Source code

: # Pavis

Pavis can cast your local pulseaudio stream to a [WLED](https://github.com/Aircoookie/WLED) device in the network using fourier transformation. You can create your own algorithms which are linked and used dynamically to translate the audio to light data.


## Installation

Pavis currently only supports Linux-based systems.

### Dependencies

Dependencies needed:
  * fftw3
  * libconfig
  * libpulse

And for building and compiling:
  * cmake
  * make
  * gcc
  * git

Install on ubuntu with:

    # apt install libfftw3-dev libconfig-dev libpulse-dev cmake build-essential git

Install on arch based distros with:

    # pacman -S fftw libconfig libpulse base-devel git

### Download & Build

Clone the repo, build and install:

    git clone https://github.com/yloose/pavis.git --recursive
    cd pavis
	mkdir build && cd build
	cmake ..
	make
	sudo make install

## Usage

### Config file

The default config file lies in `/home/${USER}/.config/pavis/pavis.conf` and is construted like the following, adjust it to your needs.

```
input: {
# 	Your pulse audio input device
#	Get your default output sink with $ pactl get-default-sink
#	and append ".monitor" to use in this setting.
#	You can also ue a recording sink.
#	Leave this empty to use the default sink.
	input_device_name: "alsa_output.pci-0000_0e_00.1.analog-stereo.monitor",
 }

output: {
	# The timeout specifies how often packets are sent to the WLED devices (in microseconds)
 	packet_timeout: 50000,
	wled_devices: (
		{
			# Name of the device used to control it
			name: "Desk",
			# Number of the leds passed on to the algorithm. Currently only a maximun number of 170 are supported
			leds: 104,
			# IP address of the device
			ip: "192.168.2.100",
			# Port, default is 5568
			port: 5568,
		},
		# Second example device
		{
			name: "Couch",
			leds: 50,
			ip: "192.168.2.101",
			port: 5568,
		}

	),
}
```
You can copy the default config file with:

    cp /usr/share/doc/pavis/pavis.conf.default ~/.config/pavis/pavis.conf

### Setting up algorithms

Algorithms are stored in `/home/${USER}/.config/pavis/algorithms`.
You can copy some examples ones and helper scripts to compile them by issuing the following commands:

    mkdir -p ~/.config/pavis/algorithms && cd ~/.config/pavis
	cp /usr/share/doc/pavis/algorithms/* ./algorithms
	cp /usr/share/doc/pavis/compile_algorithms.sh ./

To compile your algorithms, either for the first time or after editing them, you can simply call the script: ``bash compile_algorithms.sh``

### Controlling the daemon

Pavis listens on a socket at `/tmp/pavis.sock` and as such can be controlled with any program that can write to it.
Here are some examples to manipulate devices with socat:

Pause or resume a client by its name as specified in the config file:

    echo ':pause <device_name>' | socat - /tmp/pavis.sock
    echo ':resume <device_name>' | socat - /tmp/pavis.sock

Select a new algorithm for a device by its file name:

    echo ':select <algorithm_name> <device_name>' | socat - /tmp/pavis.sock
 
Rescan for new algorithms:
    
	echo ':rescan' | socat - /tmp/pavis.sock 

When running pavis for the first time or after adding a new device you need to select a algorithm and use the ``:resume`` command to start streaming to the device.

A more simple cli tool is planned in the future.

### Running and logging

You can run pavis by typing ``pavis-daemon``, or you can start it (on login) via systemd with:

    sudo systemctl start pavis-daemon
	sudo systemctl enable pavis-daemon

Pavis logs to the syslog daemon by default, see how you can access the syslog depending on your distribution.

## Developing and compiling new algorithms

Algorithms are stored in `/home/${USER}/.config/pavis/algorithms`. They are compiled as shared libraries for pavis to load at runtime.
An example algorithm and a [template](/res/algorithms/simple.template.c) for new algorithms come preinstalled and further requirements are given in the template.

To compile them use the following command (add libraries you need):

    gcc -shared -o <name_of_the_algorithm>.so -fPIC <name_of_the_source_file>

+---+

● WORK TO COMPLETE
Go line by line through the material above and return each one that includes "used".

● ANSWER TO THIS TASK
Pavis can cast your local pulseaudio stream to a [WLED](https://github.com/Aircoookie/WLED) device in the network using fourier transformation. You can create your own algorithms which are linked and used dynamically to translate the audio to light data.
			# Name of the device used to control it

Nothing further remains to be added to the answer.